3. In his fear and flight from enemies, David is asking God to deliver him because he is experiencing physical pain (“my bones are troubled,” v 2), emotional pain (“my soul also is greatly troubled,” v 3), and his repentance has been deep and afflicting (vv 6–7).

We all face troubles in life. When I am struggling with some difficulty, I sometimes find it very difficult to distinguish those problems that I experience because I live in a fallen world from those that occur because of my own sinfulness. Usually, the difference is clear; if I am experiencing the consequence of sin (bad attitudes, unkind words or actions towards others, dishonesty, etc.) I usually know. But sometimes, as a Christian, I need to reflect (or even invite someone else to help me reflect) on my heart—are there attitudes or actions I engage in without thinking about it that are displeasing to God? Is he seeking to get my attention by the circumstances of life? Does he want me to bring my sinful heart to him for cleansing and strengthening.

Now this is a bit dangerous for introspective people like me—when I look inside, I always see a lot of dirt and I can find myself taking responsibility for all kinds of things that I really have no control over. I know that not everyone is like me (some people need to be more self-reflective), but many people are. Nevertheless, Psalm 6 reminds me that troubles don’t always come from other people; sometimes we are the source of our problems. God uses our troubles to chasten us for our sin, to “discipline” us (v 2) to make us more loving, gentle, godly people.

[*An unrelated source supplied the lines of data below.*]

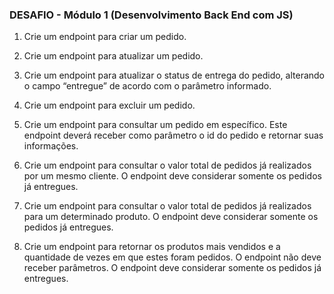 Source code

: ### DESAFIO - Módulo 1 (Desenvolvimento Back End com JS)

1. Crie um endpoint para criar um pedido. 

2. Crie um endpoint para atualizar um pedido. 

3. Crie um endpoint para atualizar o status de entrega do pedido, alterando o campo “entregue” de acordo com o parâmetro informado. 

4. Crie um endpoint para excluir um pedido. 

5. Crie um endpoint para consultar um pedido em específico. Este endpoint deverá receber como parâmetro o id do pedido e retornar suas informações.

6. Crie um endpoint para consultar o valor total de pedidos já realizados por um mesmo cliente. O endpoint deve considerar somente os pedidos já entregues.

7. Crie um endpoint para consultar o valor total de pedidos já realizados para um determinado produto.  O endpoint deve considerar somente os pedidos já entregues.

8. Crie um endpoint para retornar os produtos mais vendidos e a quantidade de vezes em que estes foram pedidos. O endpoint não deve receber parâmetros. O endpoint deve considerar somente os pedidos já entregues.
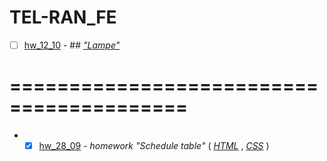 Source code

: # TEL-RAN_FE

- [ ] [hw_12_10](https://github.com/sl101/TEL-RAN_FE/blob/main/hw_12_10) - ## [_"Lampe"_](https://sl101.github.io/TEL-RAN_FE/hw_12_10)

# =========================================

- - [x] [hw_28_09](https://sl101.github.io/TEL-RAN_FE/hw_28_09) - _homework "Schedule table"_ ( _[HTML](https://github.com/sl101/TEL-RAN_FE/blob/main/hw_28_09/index.html)_ , _[CSS](https://github.com/sl101/TEL-RAN_FE/blob/main/hw_28_09/style/style.css)_ )
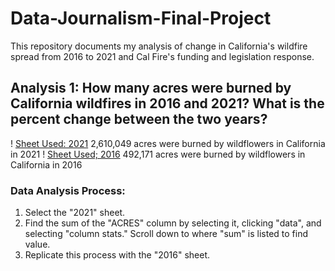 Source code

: # Data-Journalism-Final-Project
This repository documents my analysis of change in California's wildfire spread from 2016 to 2021 and Cal Fire's funding and legislation response.
## Analysis 1: How many acres were burned by California wildfires in 2016 and 2021? What is the percent change between the two years?
! [Sheet Used: 2021](https://user-images.githubusercontent.com/109619716/183354096-08fbe292-3b3e-4ccd-b42c-14f10d8e5b22.png)
2,610,049 acres were burned by wildflowers in California in 2021
! [Sheet Used; 2016](https://user-images.githubusercontent.com/109619716/183360610-7848ab9a-1f3c-486b-aa59-a9c0ddf6c7f0.png)
492,171 acres were burned by wildflowers in California in 2016
### Data Analysis Process: 
1) Select the "2021" sheet.
2) Find the sum of the "ACRES" column by selecting it, clicking "data", and selecting "column stats." Scroll down to where "sum" is listed to find value.
3) Replicate this process with the "2016" sheet.
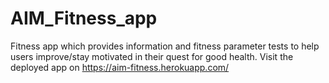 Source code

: # AIM_Fitness_app
Fitness app which provides information and fitness parameter tests to help users improve/stay motivated in their quest for good health. Visit the deployed app on https://aim-fitness.herokuapp.com/
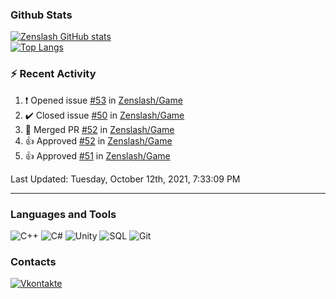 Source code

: ### Github Stats
[![Zenslash GitHub stats](https://github-readme-stats.vercel.app/api?username=zenslash&theme=tokyonight&count_private=false&show_icons=true)](https://github.com/zenslash)<br>
[![Top Langs](https://github-readme-stats.vercel.app/api/top-langs/?username=zenslash&theme=tokyonight&hide=html,css,cmake,javascript)](https://github.com/zenslash)

### :zap: Recent Activity

<!--RECENT_ACTIVITY:start-->
1. ❗️ Opened issue [#53](https://github.com/Zenslash/Game/issues/53) in [Zenslash/Game](https://github.com/Zenslash/Game)
2. ✔️ Closed issue [#50](https://github.com/Zenslash/Game/issues/50) in [Zenslash/Game](https://github.com/Zenslash/Game)
3. 🎉 Merged PR [#52](https://github.com/Zenslash/Game/pull/52) in [Zenslash/Game](https://github.com/Zenslash/Game)
4. 👍 Approved [#52](https://github.com/Zenslash/Game/pull/52#pullrequestreview-775594913) in [Zenslash/Game](https://github.com/Zenslash/Game)
5. 👍 Approved [#51](https://github.com/Zenslash/Game/pull/51#pullrequestreview-774911567) in [Zenslash/Game](https://github.com/Zenslash/Game)
<!--RECENT_ACTIVITY:end-->

<!--RECENT_ACTIVITY:last_update-->
Last Updated: Tuesday, October 12th, 2021, 7:33:09 PM
<!--RECENT_ACTIVITY:last_update_end-->

---

### Languages and Tools
![C++](https://img.shields.io/badge/-C++-15130A?style=for-the-badge&logo=c&logoColor=458EC6)
![C#](https://img.shields.io/badge/C%23-15130A?style=for-the-badge&logo=c-sharp&logoColor=50D941)
![Unity](https://img.shields.io/badge/Unity-15130A?style=for-the-badge&logo=unity&logoColor=white)
![SQL](https://img.shields.io/badge/MySQL-15130A?style=for-the-badge&logo=mysql&logoColor=DB0F0F)
![Git](https://img.shields.io/badge/Git-15130A?style=for-the-badge&logo=git&logoColor=ED7373)

### Contacts
[![Vkontakte](https://img.shields.io/badge/-Vkontakte-15130A?style=for-the-badge&logo=Vk&logoColor=4F7DB3)](https://vk.com/zenslash)
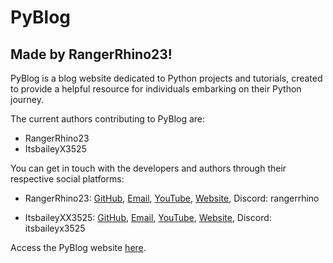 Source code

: # PyBlog

## Made by **RangerRhino23**!

PyBlog is a blog website dedicated to Python projects and tutorials, created to provide a helpful resource for individuals embarking on their Python journey.

The current authors contributing to PyBlog are:
- RangerRhino23
- ItsbaileyX3525

You can get in touch with the developers and authors through their respective social platforms:

- RangerRhino23: [GitHub](https://github.com/RangerRhino23), [Email](mailto:rangerrhino23@outlook.com), [YouTube](https://youtube.com/@RangerRhino23), [Website](https://RangerRhino23.ddns.net), Discord: rangerrhino

- ItsbaileyXX3525: [GitHub](https://github.com/ItsbaileyX3525), [Email](mailto:baileyleah542@gmail.com), [YouTube](https://youtube.com/@Itsbailey444), [Website](https://baileyswebsite.ddns.net), Discord: itsbaileyx3525

Access the PyBlog website [here](https://pyblog.ddns.net/).
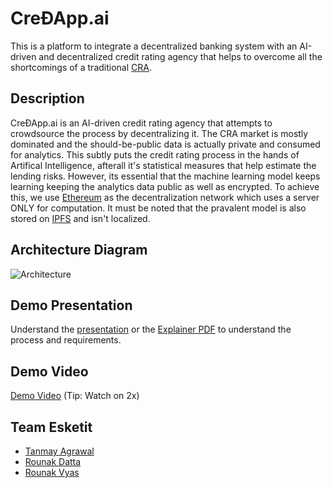 # CreÐApp.ai
This is a platform to integrate a decentralized banking system with an AI-driven and decentralized credit rating agency that helps to overcome all the shortcomings of a traditional [CRA](https://en.wikipedia.org/wiki/Credit_rating_agency).
 
## Description
CreÐApp.ai is an AI-driven credit rating agency that attempts to crowdsource the process by decentralizing it. The CRA market is mostly dominated and the should-be-public data is actually private and consumed for analytics. This subtly puts the credit rating process in the hands of Artifical Intelligence, afterall it's statistical measures that help estimate the lending risks. However, its essential that the machine learning model keeps learning keeping the analytics data public as well as encrypted. To achieve this, we use [Ethereum](https://www.ethereum.org/) as the decentralization network which uses a server ONLY for computation. It must be noted that the pravalent model is also stored on [IPFS](https://ipfs.io/) and isn't localized.
 
## Architecture Diagram
![Architecture](https://i.imgur.com/NmgITsR.png)

## Demo Presentation
Understand the [presentation](https://docs.google.com/presentation/d/19aGVzCvJGO4nX97MuTqLI0c0uDSetRqwNrDGkSwCc1g/edit?usp=sharing) or the [Explainer PDF](https://github.com/tanmay7270/CreDapp.ai/blob/master/Pitch.pdf) to understand the process and requirements.

## Demo Video
[Demo Video](https://drive.google.com/open?id=18S4hO-QA0cmK7ay7VlVAUv_0v8V4HHdm) (Tip: Watch on 2x)

## Team Esketit
 - [Tanmay Agrawal](https://github.com/tanmay7270)
 - [Rounak Datta](https://github.com/rounakdatta)
 - [Rounak Vyas](https://github.com/itsron717)
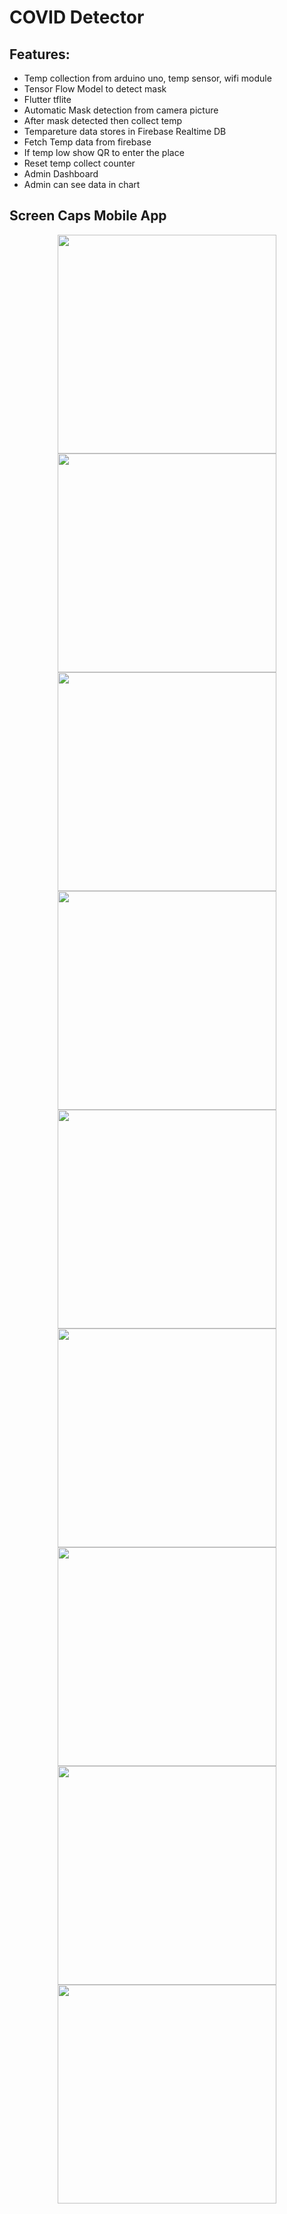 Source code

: # COVID Detector

## Features:
- Temp collection from arduino uno, temp sensor, wifi module
- Tensor Flow Model to detect mask
- Flutter tflite
- Automatic Mask detection from camera picture
- After mask detected then collect temp
- Tempareture data stores in Firebase Realtime DB
- Fetch Temp data from firebase
- If temp low show QR to enter the place
- Reset temp collect counter
- Admin Dashboard
- Admin can see data in chart

## Screen Caps Mobile App

<p align="center">
  <img src="https://github.com/khp53/COVID-Detector/blob/master/assets/screenshots/1.jpg" width="350">
  <img src="https://github.com/khp53/COVID-Detector/blob/master/assets/screenshots/2.jpg" width="350">
  <img src="https://github.com/khp53/COVID-Detector/blob/master/assets/screenshots/3.jpg" width="350">
  <img src="https://github.com/khp53/COVID-Detector/blob/master/assets/screenshots/4.jpg" width="350">
  <img src="https://github.com/khp53/COVID-Detector/blob/master/assets/screenshots/5.jpg" width="350">
  <img src="https://github.com/khp53/COVID-Detector/blob/master/assets/screenshots/6.jpg" width="350">
  <img src="https://github.com/khp53/COVID-Detector/blob/master/assets/screenshots/7.jpg" width="350">
  <img src="https://github.com/khp53/COVID-Detector/blob/master/assets/screenshots/8.jpg" width="350">
  <img src="https://github.com/khp53/COVID-Detector/blob/master/assets/screenshots/9.jpg" width="350">
</p>

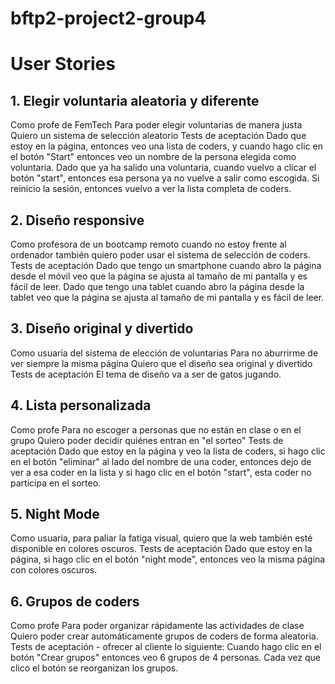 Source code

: # bftp2-project2-group4

# User Stories

## 1. Elegir voluntaria aleatoria y diferente
  Como profe de FemTech Para poder elegir voluntarias de manera justa Quiero un sistema de selección aleatorio 
Tests de aceptación Dado que estoy en la página, entonces veo una lista de coders, y cuando hago clic en el botón "Start" entonces veo un nombre de la persona elegida como voluntaria. Dado que ya ha salido una voluntaria, cuando vuelvo a clicar el botón "start", entonces esa persona ya no vuelve a salir como escogida. Si reinicio la sesión, entonces vuelvo a ver la lista completa de coders.

## 2. Diseño responsive
  Como profesora de un bootcamp remoto cuando no estoy frente al ordenador también quiero poder usar el sistema de selección de coders. 
Tests de aceptación Dado que tengo un smartphone cuando abro la página desde el móvil veo que la página se ajusta al tamaño de mi pantalla y es fácil de leer. Dado que tengo una tablet cuando abro la página desde la tablet veo que la página se ajusta al tamaño de mi pantalla y es fácil de leer.

## 3. Diseño original y divertido
  Como usuaria del sistema de elección de voluntarias Para no aburrirme de ver siempre la misma página Quiero que el diseño sea original y divertido
Tests de aceptación
El tema de diseño va a ser de gatos jugando.

## 4. Lista personalizada
  Como profe Para no escoger a personas que no están en clase o en el grupo Quiero poder decidir quiénes entran en "el sorteo" 
Tests de aceptación Dado que estoy en la página y veo la lista de coders, si hago clic en el botón "eliminar" al lado del nombre de una coder, entonces dejo de ver a esa coder en la lista y si hago clic en el botón "start", esta coder no participa en el sorteo.

## 5. Night Mode
  Como usuaria, para paliar la fatiga visual, quiero que la web también esté disponible en colores oscuros. 
Tests de aceptación Dado que estoy en la página, si hago clic en el botón "night mode", entonces veo la misma página con colores oscuros.

## 6. Grupos de coders
  Como profe Para poder organizar rápidamente las actividades de clase Quiero poder crear automáticamente grupos de coders de forma aleatoria.
Tests de aceptación - ofrecer al cliente lo siguiente:
Cuando hago clic en el botón "Crear grupos" entonces veo 6 grupos de 4 personas. Cada vez que clico el botón se reorganizan los grupos.
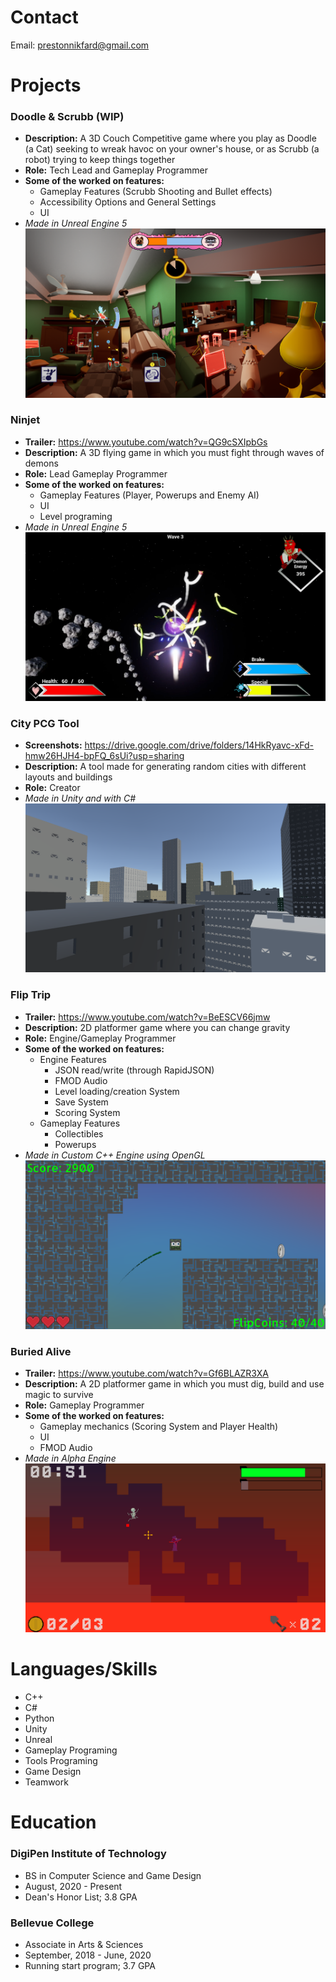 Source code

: # Contact
Email: prestonnikfard@gmail.com

# Projects
### Doodle & Scrubb (WIP)
  * **Description:** A 3D Couch Competitive game where you play as Doodle (a Cat) seeking to wreak havoc on your owner's house, or as Scrubb (a robot) trying to keep things together
  * **Role:** Tech Lead and Gameplay Programmer
  * **Some of the worked on features:**
    * Gameplay Features (Scrubb Shooting and Bullet effects) 
    * Accessibility Options and General Settings
    * UI
  * *Made in Unreal Engine 5*
![Doodle & Scrubb Gameplay (WIP)](https://github.com/preston-n/Projects/blob/main/Screenshots/Doodle%26Scrubb/Doodle%26Scrubb3.png?raw=true)
    
### Ninjet
  * **Trailer:** https://www.youtube.com/watch?v=QG9cSXIpbGs 
  * **Description:** A 3D flying game in which you must fight through waves of demons
  * **Role:** Lead Gameplay Programmer
  * **Some of the worked on features:**
    * Gameplay Features (Player, Powerups and Enemy AI)
    * UI
    * Level programing
  * *Made in Unreal Engine 5*  
![Ninjet Gameplay](https://github.com/preston-n/Projects/blob/main/Screenshots/Ninjet/Ninjet1.png?raw=true)

### City PCG Tool
  * **Screenshots:**  https://drive.google.com/drive/folders/14HkRyavc-xFd-hmw26HJH4-bpFQ_6sUi?usp=sharing
  * **Description:** A tool made for generating random cities with different layouts and buildings
  * **Role:** Creator
  * *Made in Unity and with C#*  
![Picture of Generated City](https://github.com/preston-n/Projects/blob/main/Screenshots/CityPCG/City3.png?raw=true)

### Flip Trip
  * **Trailer:**  https://www.youtube.com/watch?v=BeESCV66jmw
  * **Description:** 2D platformer game where you can change gravity
  * **Role:** Engine/Gameplay Programmer
  * **Some of the worked on features:**
    * Engine Features 
      * JSON read/write (through RapidJSON)
      * FMOD Audio
      * Level loading/creation System
      * Save System
      * Scoring System
    * Gameplay Features
      * Collectibles
      * Powerups
  * *Made in Custom C++ Engine using OpenGL*
![Flip Trip Gameplay](https://github.com/preston-n/Projects/blob/main/Screenshots/FlipTrip/FlipTrip1.png?raw=true)

### Buried Alive
  * **Trailer:**  https://www.youtube.com/watch?v=Gf6BLAZR3XA
  * **Description:** A 2D platformer game in which you must dig, build and use magic to survive
  * **Role:** Gameplay Programmer
  * **Some of the worked on features:**
    * Gameplay mechanics (Scoring System and Player Health)
    * UI
    * FMOD Audio
  * *Made in Alpha Engine*  
![Buried Alive Gameplay](https://github.com/preston-n/Projects/blob/main/Screenshots/BuriedAlive/BuriedAlive4.png?raw=true)

# Languages/Skills
- C++
- C#
- Python
- Unity
- Unreal
- Gameplay Programing
- Tools Programing 
- Game Design
- Teamwork
  
# Education 
### DigiPen Institute of Technology
  * BS in Computer Science and Game Design	
  * August, 2020 - Present
  * Dean's Honor List; 3.8 GPA

### Bellevue College 	
  * Associate in Arts & Sciences		
  * September, 2018 - June, 2020 
  * Running start program; 3.7 GPA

The sixth psalm shows us one of the ways we should bring our heart to God—in repentance and recognition that our sin brings God’s fatherly discipline. Most Bible students think that there are only seven penitential psalms among the 33 lament psalms. This at least tells us that personal introspection and repentance was, for the psalmists, a less frequent form of worship than crying out to God for deliverance from external problems that were not their fault.

The reading and re-reading of the psalms in an attitude of personal reflection helps us in this way: We can learn to bring our hearts to God, over time, in the way the psalmists did. Remember, the individual psalms are the expression of human beings bringing their hearts to God. But those individual psalms were collected by God’s guidance into the Psalter as we know it today. God owns this collection as the legitimate expression of worship, praise, and petition that he desires his people to bring to him.

1 comment:

  1. Good advice, Tom! It's also a good reminder to me that the Psalms can teach us things -- they are more than just guides for worship. They are also different from other parts of the Bible. Some people seem to treat the Bible as a whole, as some kind of big repository for doctrinal facts. They'll pick verses or phrases from the Psalms and other places inappropriately and build dogma from them.

    A lot of error can arise if we don't appreciate the context, the genre or the intent of the authors. For example, we can't necessarily take David literally when he says there's "no remembrance" of God after death, any more than when he says he "flooded" his bed with tears.

    The psalms can teach us, and do contain truth, but it's not always as obvious as other forms of literature. But neither can we say that they're just "inspirational material," and have no instructional content.